Conditioning for sport

In a recent podcast reference was made to Austin’s sporting background including soccer. As someone who plays a bit of amateur soccer weekly with friends and wants to improve in-game stamina, what type of conditioning and subsequent progression of this would you recommend to have the best carry over?

Resistance training is my main focus and I don’t want to detract from this, but I thought it might make cardio more engaging if I could tie it into sport performance.

I’ve recently been doing 20 rounds of 30s on / 30s off on the air bike to emulate sprint conditions with some success, but I was considering longer work periods (e.g max calories in 5 or 10 mins) to improve match-duration endurance outwith sprint scenarios.

Any thoughts welcomed - thanks for all the material you guys put out.

Wayne,

If it were me I’d plan to have a longer duration aerobic component once per week and then some aerobic intervals once per week. I wouldn’t spend any time doing sprint intervals for a recreational soccer player who is doing lots of resistance training.
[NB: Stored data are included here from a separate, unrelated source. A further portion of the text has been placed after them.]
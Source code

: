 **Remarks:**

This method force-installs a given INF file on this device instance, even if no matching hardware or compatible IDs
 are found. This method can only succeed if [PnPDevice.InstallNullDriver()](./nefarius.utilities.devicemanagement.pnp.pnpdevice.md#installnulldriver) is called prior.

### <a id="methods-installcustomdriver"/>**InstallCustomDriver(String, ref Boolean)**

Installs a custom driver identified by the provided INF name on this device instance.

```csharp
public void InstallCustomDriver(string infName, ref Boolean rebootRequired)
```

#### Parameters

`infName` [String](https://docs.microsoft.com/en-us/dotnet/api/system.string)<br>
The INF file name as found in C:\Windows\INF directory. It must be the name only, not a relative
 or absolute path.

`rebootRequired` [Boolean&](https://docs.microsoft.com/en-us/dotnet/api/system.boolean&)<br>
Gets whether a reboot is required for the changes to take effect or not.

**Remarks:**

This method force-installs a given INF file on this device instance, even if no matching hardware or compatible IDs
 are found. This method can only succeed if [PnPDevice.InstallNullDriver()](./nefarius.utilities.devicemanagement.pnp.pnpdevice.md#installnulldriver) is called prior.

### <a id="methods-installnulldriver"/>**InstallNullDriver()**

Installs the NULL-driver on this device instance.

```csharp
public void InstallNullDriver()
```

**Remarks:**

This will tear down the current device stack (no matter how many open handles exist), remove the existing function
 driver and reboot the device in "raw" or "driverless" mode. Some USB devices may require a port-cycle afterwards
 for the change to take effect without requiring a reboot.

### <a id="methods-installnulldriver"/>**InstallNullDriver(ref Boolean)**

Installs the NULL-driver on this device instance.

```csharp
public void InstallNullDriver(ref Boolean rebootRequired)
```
So, something in the 25-45 min range steady state @ RPE 6 and something that looks like 90-180 seconds @ RPE 9, followed by 2 minutes rest, repeating that for ~20 minutes or so.

It should also be pointed out that there’s a huge interindividual difference in how people respond to various training programs so this is all subject to change.

-Jordan

Thanks for the reply Jordan. I’ll incorporate your suggestion and see how I respond.